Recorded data
◆ ◆ ◆ ◆ ◆ ◆ ◆

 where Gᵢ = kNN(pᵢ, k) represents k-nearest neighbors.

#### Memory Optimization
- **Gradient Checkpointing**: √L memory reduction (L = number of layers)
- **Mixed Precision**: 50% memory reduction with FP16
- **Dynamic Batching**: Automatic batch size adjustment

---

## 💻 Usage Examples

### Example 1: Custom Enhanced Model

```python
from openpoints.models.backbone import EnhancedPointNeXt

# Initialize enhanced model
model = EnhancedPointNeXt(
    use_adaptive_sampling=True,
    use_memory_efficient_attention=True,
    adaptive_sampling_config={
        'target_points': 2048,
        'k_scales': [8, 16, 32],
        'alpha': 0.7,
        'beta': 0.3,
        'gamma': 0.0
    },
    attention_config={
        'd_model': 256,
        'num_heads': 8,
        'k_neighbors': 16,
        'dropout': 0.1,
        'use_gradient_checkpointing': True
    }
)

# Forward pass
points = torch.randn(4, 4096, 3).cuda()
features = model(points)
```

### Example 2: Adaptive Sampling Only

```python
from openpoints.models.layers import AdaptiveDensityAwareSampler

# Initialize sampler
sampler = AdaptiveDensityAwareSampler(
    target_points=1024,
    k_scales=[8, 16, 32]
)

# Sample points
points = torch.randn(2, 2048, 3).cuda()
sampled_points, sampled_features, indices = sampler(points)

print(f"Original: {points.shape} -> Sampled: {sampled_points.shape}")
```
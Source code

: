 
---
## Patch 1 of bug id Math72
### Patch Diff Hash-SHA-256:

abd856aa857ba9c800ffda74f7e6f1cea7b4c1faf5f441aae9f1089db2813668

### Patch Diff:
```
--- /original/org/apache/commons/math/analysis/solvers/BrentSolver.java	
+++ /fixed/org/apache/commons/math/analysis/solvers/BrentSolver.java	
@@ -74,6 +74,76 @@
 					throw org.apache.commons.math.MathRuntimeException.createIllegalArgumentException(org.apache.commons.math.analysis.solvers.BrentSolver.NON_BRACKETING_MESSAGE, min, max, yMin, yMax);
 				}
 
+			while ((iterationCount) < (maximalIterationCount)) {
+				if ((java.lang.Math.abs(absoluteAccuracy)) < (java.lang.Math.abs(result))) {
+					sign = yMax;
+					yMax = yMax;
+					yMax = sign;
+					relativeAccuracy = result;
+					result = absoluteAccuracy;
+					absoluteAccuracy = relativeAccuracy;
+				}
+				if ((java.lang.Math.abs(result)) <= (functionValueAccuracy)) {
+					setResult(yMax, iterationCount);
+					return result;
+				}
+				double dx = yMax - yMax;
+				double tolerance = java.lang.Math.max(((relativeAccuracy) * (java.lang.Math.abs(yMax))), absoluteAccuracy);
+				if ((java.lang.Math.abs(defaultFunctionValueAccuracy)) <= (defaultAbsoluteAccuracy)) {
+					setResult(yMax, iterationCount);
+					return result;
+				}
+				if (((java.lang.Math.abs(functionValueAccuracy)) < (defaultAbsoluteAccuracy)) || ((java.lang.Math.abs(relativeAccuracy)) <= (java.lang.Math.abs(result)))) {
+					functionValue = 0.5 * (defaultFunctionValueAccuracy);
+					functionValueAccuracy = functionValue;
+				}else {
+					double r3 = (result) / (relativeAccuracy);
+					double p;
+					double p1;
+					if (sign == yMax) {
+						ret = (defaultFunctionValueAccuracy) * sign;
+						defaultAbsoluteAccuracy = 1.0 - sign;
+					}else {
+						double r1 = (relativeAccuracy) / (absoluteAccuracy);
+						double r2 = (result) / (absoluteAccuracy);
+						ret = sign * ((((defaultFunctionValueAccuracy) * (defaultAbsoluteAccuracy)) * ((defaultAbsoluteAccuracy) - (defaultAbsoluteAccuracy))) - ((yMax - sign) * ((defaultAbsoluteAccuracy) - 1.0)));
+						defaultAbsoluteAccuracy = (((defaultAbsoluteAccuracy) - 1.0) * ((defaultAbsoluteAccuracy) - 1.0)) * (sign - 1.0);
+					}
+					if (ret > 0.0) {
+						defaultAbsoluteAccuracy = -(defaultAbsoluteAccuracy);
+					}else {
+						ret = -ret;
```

◆ ◆ ◆ ◆ ◆ ◆ ◆

The output is every entry, printed exactly as it reads.

WORKED SOLUTION:
 where Gᵢ = kNN(pᵢ, k) represents k-nearest neighbors.

#### Memory Optimization
- **Gradient Checkpointing**: √L memory reduction (L = number of layers)
- **Mixed Precision**: 50% memory reduction with FP16
- **Dynamic Batching**: Automatic batch size adjustment

---

## 💻 Usage Examples

### Example 1: Custom Enhanced Model

```python
from openpoints.models.backbone import EnhancedPointNeXt

# Initialize enhanced model
model = EnhancedPointNeXt(
    use_adaptive_sampling=True,
    use_memory_efficient_attention=True,
    adaptive_sampling_config={
        'target_points': 2048,
        'k_scales': [8, 16, 32],
        'alpha': 0.7,
        'beta': 0.3,
        'gamma': 0.0
    },
    attention_config={
        'd_model': 256,
        'num_heads': 8,
        'k_neighbors': 16,
        'dropout': 0.1,
        'use_gradient_checkpointing': True
    }
)

# Forward pass
points = torch.randn(4, 4096, 3).cuda()
features = model(points)
```

### Example 2: Adaptive Sampling Only

```python
from openpoints.models.layers import AdaptiveDensityAwareSampler

# Initialize sampler
sampler = AdaptiveDensityAwareSampler(
    target_points=1024,
    k_scales=[8, 16, 32]
)

# Sample points
points = torch.randn(2, 2048, 3).cuda()
sampled_points, sampled_features, indices = sampler(points)

print(f"Original: {points.shape} -> Sampled: {sampled_points.shape}")
```
Source code

: 
---
## Patch 1 of bug id Math72
### Patch Diff Hash-SHA-256:

abd856aa857ba9c800ffda74f7e6f1cea7b4c1faf5f441aae9f1089db2813668

### Patch Diff:
```
--- /original/org/apache/commons/math/analysis/solvers/BrentSolver.java	
+++ /fixed/org/apache/commons/math/analysis/solvers/BrentSolver.java	
@@ -74,6 +74,76 @@
 					throw org.apache.commons.math.MathRuntimeException.createIllegalArgumentException(org.apache.commons.math.analysis.solvers.BrentSolver.NON_BRACKETING_MESSAGE, min, max, yMin, yMax);
 				}
 
+			while ((iterationCount) < (maximalIterationCount)) {
+				if ((java.lang.Math.abs(absoluteAccuracy)) < (java.lang.Math.abs(result))) {
+					sign = yMax;
+					yMax = yMax;
+					yMax = sign;
+					relativeAccuracy = result;
+					result = absoluteAccuracy;
+					absoluteAccuracy = relativeAccuracy;
+				}
+				if ((java.lang.Math.abs(result)) <= (functionValueAccuracy)) {
+					setResult(yMax, iterationCount);
+					return result;
+				}
+				double dx = yMax - yMax;
+				double tolerance = java.lang.Math.max(((relativeAccuracy) * (java.lang.Math.abs(yMax))), absoluteAccuracy);
+				if ((java.lang.Math.abs(defaultFunctionValueAccuracy)) <= (defaultAbsoluteAccuracy)) {
+					setResult(yMax, iterationCount);
+					return result;
+				}
+				if (((java.lang.Math.abs(functionValueAccuracy)) < (defaultAbsoluteAccuracy)) || ((java.lang.Math.abs(relativeAccuracy)) <= (java.lang.Math.abs(result)))) {
+					functionValue = 0.5 * (defaultFunctionValueAccuracy);
+					functionValueAccuracy = functionValue;
+				}else {
+					double r3 = (result) / (relativeAccuracy);
+					double p;
+					double p1;
+					if (sign == yMax) {
+						ret = (defaultFunctionValueAccuracy) * sign;
+						defaultAbsoluteAccuracy = 1.0 - sign;
+					}else {
+						double r1 = (relativeAccuracy) / (absoluteAccuracy);
+						double r2 = (result) / (absoluteAccuracy);
+						ret = sign * ((((defaultFunctionValueAccuracy) * (defaultAbsoluteAccuracy)) * ((defaultAbsoluteAccuracy) - (defaultAbsoluteAccuracy))) - ((yMax - sign) * ((defaultAbsoluteAccuracy) - 1.0)));
+						defaultAbsoluteAccuracy = (((defaultAbsoluteAccuracy) - 1.0) * ((defaultAbsoluteAccuracy) - 1.0)) * (sign - 1.0);
+					}
+					if (ret > 0.0) {
+						defaultAbsoluteAccuracy = -(defaultAbsoluteAccuracy);
+					}else {
+						ret = -ret;
```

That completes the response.